We all made the pilgrimage. We'd queue up and watch the Judgement Bird as it watched us. Judging us. Silently calling us to account. Feelings of great guilt would befall all who looked upon the Judgement Bird. There would be sudden sobs and confessions. 'I slept with your missus', 'I diverted the funds', 'I cogged me maths ekker', that sort of thing. Politicians and various establishment figures seemed reluctant to visit the zoo around that time. There was even an attempt made on the Judgement Bird's life but the assassin broke down and took his own life instead. I heard John Charles McQuaid curled into a ball and rocked to and fro for four days just after seeing the Judgement Bird on the telly.

There was something in the Judgement Bird's eyes. Something primeval, something pure and atavistic, irrefutably authentic and devoid of mercy. Something that spoke of a world lost to us or perhaps even rejected by us. The Judgement Bird seemed to be from an angry Eden. No one actually knew where it was from. It wasn't captured or anything. It just landed in the monkey enclosure. The monkeys were quite deferential where it came to the Judgement Bird and shared their food with it. The zoologists didn't have a clue what type of bird it was exactly. They guessed it was some kind of crane or a stork but who knows? It looked a bit like a giant vulture to me. An ornithologist lost three fingers approaching the Judgement Bird so it was left alone after that.

Even people who didn't do anything wrong felt guilty when they met the gaze of the Judgement Bird. They said that they felt incriminated for behaving themselves in the wrong way, in the way of man, a corrupted way. 'You are not good', the Judgement Bird seemed to say to them, 'you are just scared, obsequious and indoctrinated.' Only very small children enjoyed visiting the Judgement Bird. Everyone else dreaded it but felt compelled to return to it again and again. 'It's like confession', said one visitor, 'only it's God on the other side of the grille and not some dreary old hypocritical bollix'.
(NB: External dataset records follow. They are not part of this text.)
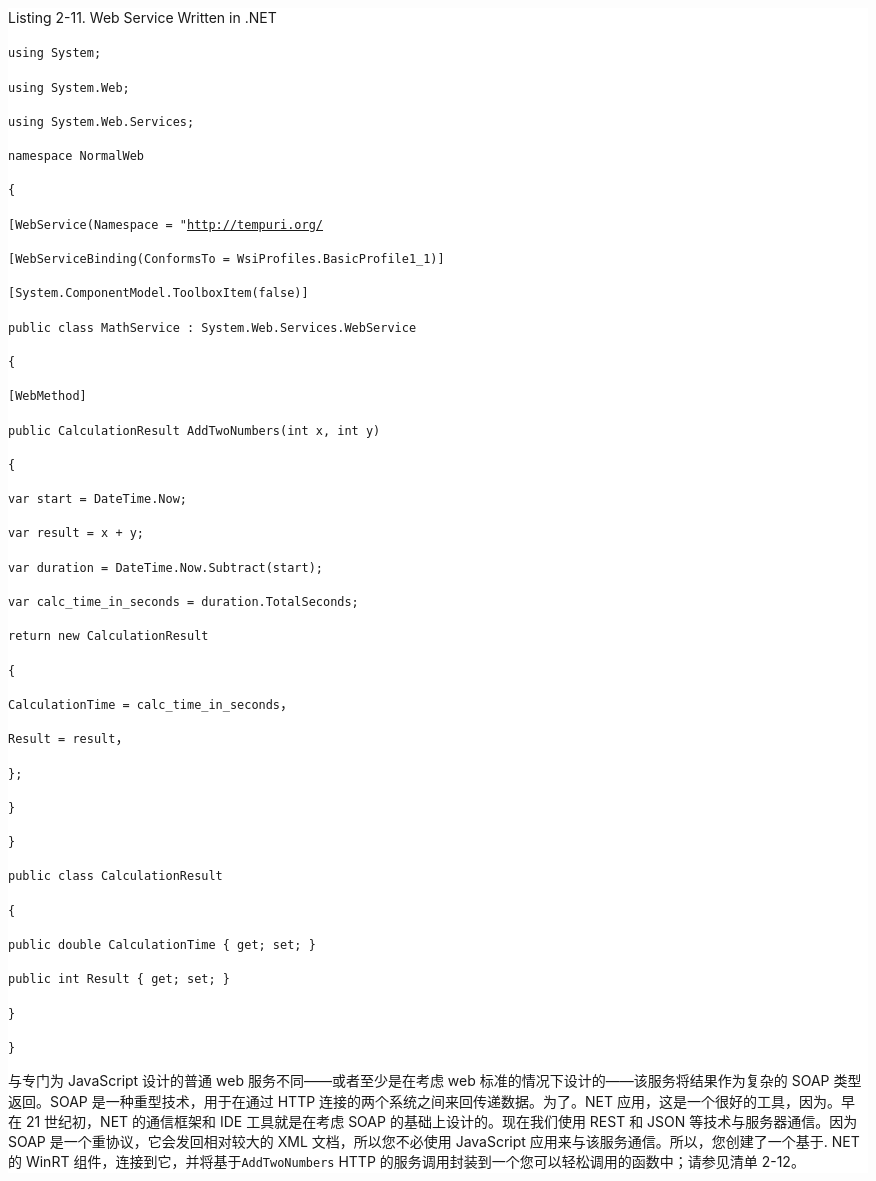 Listing 2-11\. Web Service Written in .NET

`using System;`

`using System.Web;`

`using System.Web.Services;`

`namespace NormalWeb`

`{`

`[WebService(Namespace = "`[`http://tempuri.org/`](http://tempuri.org/)

`[WebServiceBinding(ConformsTo = WsiProfiles.BasicProfile1_1)]`

`[System.ComponentModel.ToolboxItem(false)]`

`public class MathService : System.Web.Services.WebService`

`{`

`[WebMethod]`

`public CalculationResult AddTwoNumbers(int x, int y)`

`{`

`var start = DateTime.Now;`

`var result = x + y;`

`var duration = DateTime.Now.Subtract(start);`

`var calc_time_in_seconds = duration.TotalSeconds;`

`return new CalculationResult`

`{`

`CalculationTime = calc_time_in_seconds`，

`Result = result`，

`};`

`}`

`}`

`public class CalculationResult`

`{`

`public double CalculationTime { get; set; }`

`public int Result { get; set; }`

`}`

`}`

与专门为 JavaScript 设计的普通 web 服务不同——或者至少是在考虑 web 标准的情况下设计的——该服务将结果作为复杂的 SOAP 类型返回。SOAP 是一种重型技术，用于在通过 HTTP 连接的两个系统之间来回传递数据。为了。NET 应用，这是一个很好的工具，因为。早在 21 世纪初，NET 的通信框架和 IDE 工具就是在考虑 SOAP 的基础上设计的。现在我们使用 REST 和 JSON 等技术与服务器通信。因为 SOAP 是一个重协议，它会发回相对较大的 XML 文档，所以您不必使用 JavaScript 应用来与该服务通信。所以，您创建了一个基于. NET 的 WinRT 组件，连接到它，并将基于`AddTwoNumbers` HTTP 的服务调用封装到一个您可以轻松调用的函数中；请参见清单 2-12。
The day came when the Judgement Bird took off. First it did a dance of sorts, stretching out its legs, moving around in a staccato fashion and throwing its head about. Storm clouds, great and black, gathered above as it performed. Then the Judgement Bird opened its wings and lifted up and soared away. It was swallowed up by the premature night it had summoned. It never came back.

The Cosgrave government had all footage of the Judgement Bird immediately destroyed. The only thing rumoured to remain of the Judgement Bird is a long streak of silver shite it left behind that was smuggled from the zoo by one of the lads that cleaned out the enclosures. If you know who to ask, you can get brought to a secret place where you can look at the Judgement Bird's shite. They say there's a queer smell off the shite and when you inhale it you're left with the tremendous sensation that we've all let ourselves down. This sensation is said to be accompanied by another feeling, a premonition of sorts is how it is described. It's said that upon smelling the shite of the Judgement Bird you are possessed with an unnerving certainty that the Judgement Bird will return and, when that day comes, it will not be alone.